En Grèce, personne n'oublie l'été 2004. L'équipe nationale de football est sacrée championne d'Europe. Et Athènes accueille les Jeux olympiques et paralympiques. Pour Heinz Frei, cet été grec est source de tourments: pour la première fois de sa carrière, il rentre sans médaille olympique. «Tous ces efforts en valent-ils encore la peine? Suis-je toujours compétitif dans l'élite mondiale?» Ces questions lui trottent dans la tête. La retraite est dans l'air.
19 ans ont passé, mais Heinz Frei n'a toujours pas pris sa retraite. A 65 ans, le Soleurois vient de disputer les championnats du monde de paracyclisme à Glasgow. Son envie de faire du sport est restée intacte, 43 ans après ses premières compétitions. Son palmarès compte 35 médailles paralympiques, 14 titres de champion du monde et 112 victoires en marathon. Où donc cet homme qui a marqué le parasport comme aucun autre puise-t-il sa motivation?
Heinz Frei est en voiture avec sa femme Rita, en route pour le lieu de la compétition, Dumfries, dans les Southern Uplands écossais, quand il nous parle de sa passion intacte. «Je porte tout simplement le gène du sport en moi», commence-t-il.

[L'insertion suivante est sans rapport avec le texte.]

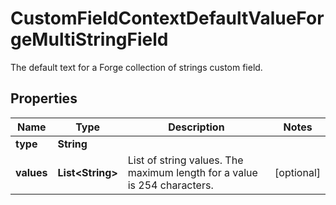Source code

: 

# CustomFieldContextDefaultValueForgeMultiStringField

The default text for a Forge collection of strings custom field.

## Properties

| Name | Type | Description | Notes |
|------------ | ------------- | ------------- | -------------|
|**type** | **String** |  |  |
|**values** | **List&lt;String&gt;** | List of string values. The maximum length for a value is 254 characters. |  [optional] |



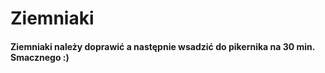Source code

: # Ziemniaki
#### Ziemniaki należy doprawić a następnie wsadzić do pikernika na 30 min. Smacznego :) 
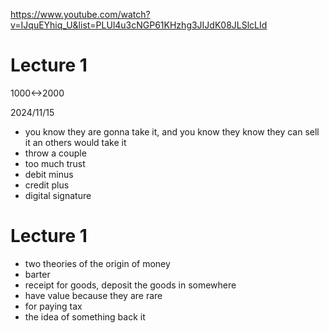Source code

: https://www.youtube.com/watch?v=IJquEYhiq_U&list=PLUl4u3cNGP61KHzhg3JIJdK08JLSlcLId

# Lecture 1

1000<->2000

2024/11/15

- you know they are gonna take it, and you know they know they can sell it an others would take it
- throw a couple
- too much trust
- debit minus
- credit plus
- digital signature

# Lecture 1

- two theories of the origin of money
- barter
- receipt for goods, deposit the goods in somewhere
- have value because they are rare
- for paying tax
- the idea of something back it
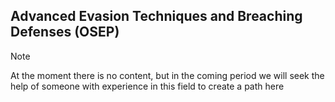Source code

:## Advanced Evasion Techniques and Breaching Defenses (OSEP)
> [!NOTE] 
> At the moment there is no content, but in the coming period we will seek the help of someone with experience in this field to create a path here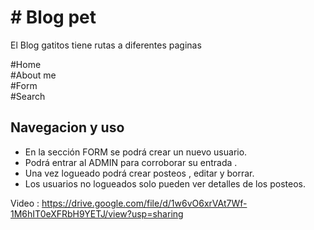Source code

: # # Blog pet

El Blog gatitos tiene rutas a diferentes paginas

#Home  
#About me  
#Form  
#Search
 
## Navegacion y uso

- En la sección FORM se podrá crear un nuevo usuario.
- Podrá entrar al ADMIN para corroborar su entrada .
- Una vez logueado podrá crear posteos , editar y borrar.
- Los usuarios no logueados solo pueden ver detalles de los posteos.

Video : https://drive.google.com/file/d/1w6vO6xrVAt7Wf-1M6hIT0eXFRbH9YETJ/view?usp=sharing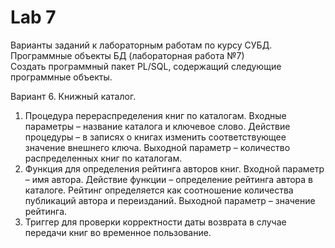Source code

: # Lab 7
Варианты заданий к лабораторным работам по курсу СУБД.  
Программные объекты БД (лабораторная работа №7)  
Создать программный пакет PL/SQL, содержащий следующие программные объекты.

Вариант 6. Книжный каталог.
1. Процедура перераспределения книг по каталогам. Входные параметры – название каталога и ключевое слово. Действие процедуры – в записях о книгах изменить соответствующее значение внешнего ключа. Выходной параметр – количество распределенных книг по каталогам.  
2. Функция для определения рейтинга авторов книг. Входной параметр – имя автора. Действие функции – определение рейтинга автора в каталоге. Рейтинг определяется как соотношение количества публикаций автора и переизданий. Выходной параметр – значение рейтинга.  
3. Триггер для проверки корректности даты возврата в случае передачи книг во временное пользование.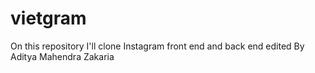 # vietgram

On this repository I'll clone Instagram front end and back end
edited By Aditya Mahendra Zakaria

Le sexagénaire n'avait pas d'objectif personnel pour ces championnats du monde, il les a disputés avant tout par altruisme. Ses résultats ont permis aux athlètes suisses d'engranger des points pour les quotas nationaux des Jeux paralympiques de Paris 2024.
Frei lui-même ne nourrit plus d'ambitions pour ceux-ci: «En fait, j'avais déjà mauvaise conscience à Tokyo d'avoir pris une place de départ à un jeune homme. Mais j'ai pu le justifier avec ma médaille d'argent», confesse-t-il en riant. Après coup, le Soleurois a qualifié la course paracycliste sur route au Japon de point culminant de sa carrière émotionnellement. «Dans cette épreuve, j'ai encore une fois tout donné et j'ai pu en quelque sorte faire mes adieux à ce niveau.»
Si Heinz Frei est en fauteuil roulant, c'est la faute à la malchance lors d'une randonnée en montagne en 1978. Le jeune homme, alors âgé de 20 ans, glisse sur un sol mouillé et dévale la pente. Le diagnostic est terrible: paraplégie.
Mais rapidement, Frei s'engage dans cette nouvelle vie, accepte le fauteuil roulant. «J'ai pris ma décision: "Je veux et je dois tirer le meilleur parti des possibilités qu'il me reste."» A ce moment-là, le Soleurois ne sait pas encore quelles seront justement ces possibilités. Il se lance dans un voyage de découverte.
Avec recul, Heinz Frei considère sa décision d'adhérer à un club en fauteuil roulant à Kriens (LU) comme un moment décisif dans ce processus. Deux ans après l'accident, il y rencontre des personnes qui sont en fauteuil depuis longtemps. «Cette étape a été tout sauf facile pour moi, mais elle m'a énormément aidé.» Le jeune homme reçoit de nombreuses astuces et conseils pour la vie quotidienne. Et surtout, il se rapproche à nouveau de sa grande passion, qu'il pratique avec les autres membres du club:
Son entourage joue aussi un rôle important. Sa famille, ses amis, mais également son employeur le soutiennent. Heinz Frei a fait un apprentissage de dessinateur-géomètre et peut continuer à exercer ce métier après l'accident. «Ça m'a apporté un soutien, j'ai pu reprendre pied dans la société.»
À Kriens, il commence à fabriquer lui-même des fauteuils roulants de course avec des collègues et s'aligne ensuite sur diverses courses populaires en Suisse. En 1984, à 26 ans, Frei participe pour la première fois aux Jeux paralympiques. Il y remporte trois médailles d'or. C'est le début d'une impressionnante carrière.
Aujourd'hui, près de 40 ans plus tard, le sport a beaucoup changé, y compris le parasport. C'est notamment le cas du matériel, qui est devenu high-tech. Désormais, même l'écurie de Formule 1 Alfa Romeo Sauber construit des fauteuils roulants de course pour les athlètes de haut niveau.
Heinz Frei a vécu cette évolution de très près. Il est conscient que la dernière ligne droite de sa carrière approche. Il a d'autant plus savouré chaque jour des derniers Mondiaux.
Récemment, il a été présenté comme un «faiseur de courage» au moment de prendre la parole en public lors de festivités du 1er août, où il a senti l'admiration de nombreuses personnes. Aujourd'hui, il le sait: ça valait la peine de ne pas prendre sa retraite en été 2004.